Records excerpted from a collection
####################

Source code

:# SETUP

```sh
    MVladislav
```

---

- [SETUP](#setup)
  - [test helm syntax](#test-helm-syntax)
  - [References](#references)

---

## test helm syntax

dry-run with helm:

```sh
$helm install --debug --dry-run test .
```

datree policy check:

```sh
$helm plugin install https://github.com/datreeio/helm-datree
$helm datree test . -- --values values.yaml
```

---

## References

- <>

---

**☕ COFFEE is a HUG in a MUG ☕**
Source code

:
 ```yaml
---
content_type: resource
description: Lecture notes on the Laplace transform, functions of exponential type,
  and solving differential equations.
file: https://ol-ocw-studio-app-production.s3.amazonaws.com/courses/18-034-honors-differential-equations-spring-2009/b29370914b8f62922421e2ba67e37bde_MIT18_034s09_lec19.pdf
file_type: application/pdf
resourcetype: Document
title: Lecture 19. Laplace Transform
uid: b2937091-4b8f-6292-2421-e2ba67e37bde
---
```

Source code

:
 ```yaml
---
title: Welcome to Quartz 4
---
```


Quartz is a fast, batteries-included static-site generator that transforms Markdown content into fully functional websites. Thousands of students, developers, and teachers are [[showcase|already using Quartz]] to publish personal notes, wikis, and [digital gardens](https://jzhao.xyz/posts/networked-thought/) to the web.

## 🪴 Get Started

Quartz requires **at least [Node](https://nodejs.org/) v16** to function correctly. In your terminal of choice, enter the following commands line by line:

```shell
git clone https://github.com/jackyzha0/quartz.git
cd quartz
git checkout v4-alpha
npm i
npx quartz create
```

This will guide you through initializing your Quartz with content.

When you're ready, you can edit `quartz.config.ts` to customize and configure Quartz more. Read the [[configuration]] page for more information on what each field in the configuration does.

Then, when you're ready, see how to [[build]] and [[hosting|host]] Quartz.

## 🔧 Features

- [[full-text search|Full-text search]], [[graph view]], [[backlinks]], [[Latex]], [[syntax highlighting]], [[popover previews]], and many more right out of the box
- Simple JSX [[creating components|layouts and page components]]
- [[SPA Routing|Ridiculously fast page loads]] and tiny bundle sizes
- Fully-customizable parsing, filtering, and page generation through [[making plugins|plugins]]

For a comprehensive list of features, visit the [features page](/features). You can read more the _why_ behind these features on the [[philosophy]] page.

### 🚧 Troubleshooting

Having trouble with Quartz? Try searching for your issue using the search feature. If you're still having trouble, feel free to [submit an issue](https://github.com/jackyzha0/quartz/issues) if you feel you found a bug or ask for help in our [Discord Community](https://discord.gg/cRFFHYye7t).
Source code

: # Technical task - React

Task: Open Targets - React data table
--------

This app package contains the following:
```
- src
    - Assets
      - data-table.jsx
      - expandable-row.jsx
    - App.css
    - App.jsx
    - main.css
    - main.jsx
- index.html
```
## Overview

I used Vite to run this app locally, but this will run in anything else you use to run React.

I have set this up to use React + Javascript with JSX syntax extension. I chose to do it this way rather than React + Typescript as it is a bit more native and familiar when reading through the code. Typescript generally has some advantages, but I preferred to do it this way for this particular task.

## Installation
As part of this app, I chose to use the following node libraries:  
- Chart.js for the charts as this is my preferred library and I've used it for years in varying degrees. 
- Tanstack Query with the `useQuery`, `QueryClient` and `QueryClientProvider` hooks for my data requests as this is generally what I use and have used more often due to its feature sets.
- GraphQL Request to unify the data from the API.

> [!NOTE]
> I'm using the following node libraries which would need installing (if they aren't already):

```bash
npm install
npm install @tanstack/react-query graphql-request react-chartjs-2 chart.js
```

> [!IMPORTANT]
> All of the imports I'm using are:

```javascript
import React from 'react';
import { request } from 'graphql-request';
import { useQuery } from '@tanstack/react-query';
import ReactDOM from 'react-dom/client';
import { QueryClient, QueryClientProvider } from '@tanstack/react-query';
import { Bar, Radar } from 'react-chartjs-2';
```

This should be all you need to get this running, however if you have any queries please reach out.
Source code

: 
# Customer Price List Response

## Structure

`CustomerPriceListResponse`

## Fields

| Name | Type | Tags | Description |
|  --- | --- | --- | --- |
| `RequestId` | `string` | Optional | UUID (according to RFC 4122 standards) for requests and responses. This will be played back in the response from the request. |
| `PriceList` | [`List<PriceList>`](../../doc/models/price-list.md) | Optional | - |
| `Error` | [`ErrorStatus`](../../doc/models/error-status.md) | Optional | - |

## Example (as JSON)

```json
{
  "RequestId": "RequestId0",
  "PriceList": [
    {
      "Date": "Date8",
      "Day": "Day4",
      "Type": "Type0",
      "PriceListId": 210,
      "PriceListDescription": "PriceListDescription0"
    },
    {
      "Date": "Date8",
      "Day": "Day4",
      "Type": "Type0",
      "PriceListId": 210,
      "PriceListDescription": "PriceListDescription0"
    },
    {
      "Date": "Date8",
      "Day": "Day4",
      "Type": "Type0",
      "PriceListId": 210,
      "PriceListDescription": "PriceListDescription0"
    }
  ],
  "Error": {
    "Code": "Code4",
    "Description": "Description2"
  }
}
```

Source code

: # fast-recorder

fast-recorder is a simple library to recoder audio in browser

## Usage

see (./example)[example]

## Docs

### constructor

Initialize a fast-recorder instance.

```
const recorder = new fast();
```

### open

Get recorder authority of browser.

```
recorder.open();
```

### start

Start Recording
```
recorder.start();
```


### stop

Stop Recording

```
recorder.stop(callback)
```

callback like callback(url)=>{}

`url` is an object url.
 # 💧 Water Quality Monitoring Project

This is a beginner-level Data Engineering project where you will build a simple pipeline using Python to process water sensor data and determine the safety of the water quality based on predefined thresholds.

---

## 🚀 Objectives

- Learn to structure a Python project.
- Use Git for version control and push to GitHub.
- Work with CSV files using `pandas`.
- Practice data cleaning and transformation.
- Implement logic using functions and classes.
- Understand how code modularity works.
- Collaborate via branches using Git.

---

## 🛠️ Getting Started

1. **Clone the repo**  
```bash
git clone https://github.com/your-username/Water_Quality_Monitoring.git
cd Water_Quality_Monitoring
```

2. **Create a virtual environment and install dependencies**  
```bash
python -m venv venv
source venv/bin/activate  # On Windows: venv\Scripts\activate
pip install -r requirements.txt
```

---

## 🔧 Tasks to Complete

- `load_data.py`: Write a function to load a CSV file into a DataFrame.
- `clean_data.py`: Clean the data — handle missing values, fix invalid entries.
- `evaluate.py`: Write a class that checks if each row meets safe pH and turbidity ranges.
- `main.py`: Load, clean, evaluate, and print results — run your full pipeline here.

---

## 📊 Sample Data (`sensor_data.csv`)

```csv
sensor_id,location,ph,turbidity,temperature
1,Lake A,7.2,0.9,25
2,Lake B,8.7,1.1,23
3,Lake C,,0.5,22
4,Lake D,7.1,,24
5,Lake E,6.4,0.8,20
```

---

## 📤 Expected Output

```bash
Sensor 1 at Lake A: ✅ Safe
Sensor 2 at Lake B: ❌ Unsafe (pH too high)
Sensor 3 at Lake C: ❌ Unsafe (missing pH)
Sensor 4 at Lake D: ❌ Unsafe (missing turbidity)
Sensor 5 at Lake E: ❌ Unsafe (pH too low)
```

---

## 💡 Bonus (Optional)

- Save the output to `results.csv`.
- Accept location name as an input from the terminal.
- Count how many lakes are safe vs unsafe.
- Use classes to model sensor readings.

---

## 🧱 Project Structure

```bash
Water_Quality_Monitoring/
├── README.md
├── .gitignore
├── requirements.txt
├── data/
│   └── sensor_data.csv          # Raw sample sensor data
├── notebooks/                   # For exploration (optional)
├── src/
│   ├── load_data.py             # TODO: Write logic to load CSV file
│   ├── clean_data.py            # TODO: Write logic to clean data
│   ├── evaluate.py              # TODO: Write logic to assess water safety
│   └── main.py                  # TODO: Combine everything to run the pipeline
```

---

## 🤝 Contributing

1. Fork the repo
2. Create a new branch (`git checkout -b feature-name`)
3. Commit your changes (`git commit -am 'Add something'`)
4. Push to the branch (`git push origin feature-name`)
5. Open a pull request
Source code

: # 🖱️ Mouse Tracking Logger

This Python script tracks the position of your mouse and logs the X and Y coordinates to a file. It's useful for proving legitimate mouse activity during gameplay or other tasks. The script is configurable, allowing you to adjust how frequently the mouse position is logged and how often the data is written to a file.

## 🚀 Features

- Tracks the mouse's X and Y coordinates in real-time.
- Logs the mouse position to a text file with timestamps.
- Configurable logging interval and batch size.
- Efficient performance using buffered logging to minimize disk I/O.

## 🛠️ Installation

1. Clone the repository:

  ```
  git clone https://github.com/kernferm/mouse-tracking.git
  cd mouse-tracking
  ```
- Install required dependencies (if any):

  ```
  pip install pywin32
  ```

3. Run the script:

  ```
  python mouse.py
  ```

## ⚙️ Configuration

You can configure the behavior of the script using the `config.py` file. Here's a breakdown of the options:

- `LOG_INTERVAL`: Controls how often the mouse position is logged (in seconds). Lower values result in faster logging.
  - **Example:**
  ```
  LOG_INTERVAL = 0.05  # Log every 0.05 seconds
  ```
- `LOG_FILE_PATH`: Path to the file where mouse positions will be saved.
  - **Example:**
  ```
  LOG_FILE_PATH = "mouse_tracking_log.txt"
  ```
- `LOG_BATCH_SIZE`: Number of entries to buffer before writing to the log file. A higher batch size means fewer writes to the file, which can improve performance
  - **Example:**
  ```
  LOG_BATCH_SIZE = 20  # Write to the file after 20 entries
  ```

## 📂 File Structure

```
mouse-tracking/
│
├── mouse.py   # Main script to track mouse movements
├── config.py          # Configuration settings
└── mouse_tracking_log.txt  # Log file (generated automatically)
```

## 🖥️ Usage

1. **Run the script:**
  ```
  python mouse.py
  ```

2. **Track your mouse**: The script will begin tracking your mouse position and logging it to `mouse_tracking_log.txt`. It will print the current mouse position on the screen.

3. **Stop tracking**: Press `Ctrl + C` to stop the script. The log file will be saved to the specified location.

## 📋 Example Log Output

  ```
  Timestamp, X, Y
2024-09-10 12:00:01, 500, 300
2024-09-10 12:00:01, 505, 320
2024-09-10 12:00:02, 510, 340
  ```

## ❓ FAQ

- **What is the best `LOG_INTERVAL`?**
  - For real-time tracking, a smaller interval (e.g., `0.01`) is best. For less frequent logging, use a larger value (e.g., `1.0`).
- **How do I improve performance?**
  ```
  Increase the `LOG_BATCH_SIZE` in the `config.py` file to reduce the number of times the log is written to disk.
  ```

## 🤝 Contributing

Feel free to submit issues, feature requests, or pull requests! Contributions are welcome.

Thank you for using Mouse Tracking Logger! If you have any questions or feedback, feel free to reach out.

####################

__Exercise prompt__
Each line of the records that contains the string "venv" must be copied.

__Solution for this task__
python -m venv venv
source venv/bin/activate  # On Windows: venv\Scripts\activate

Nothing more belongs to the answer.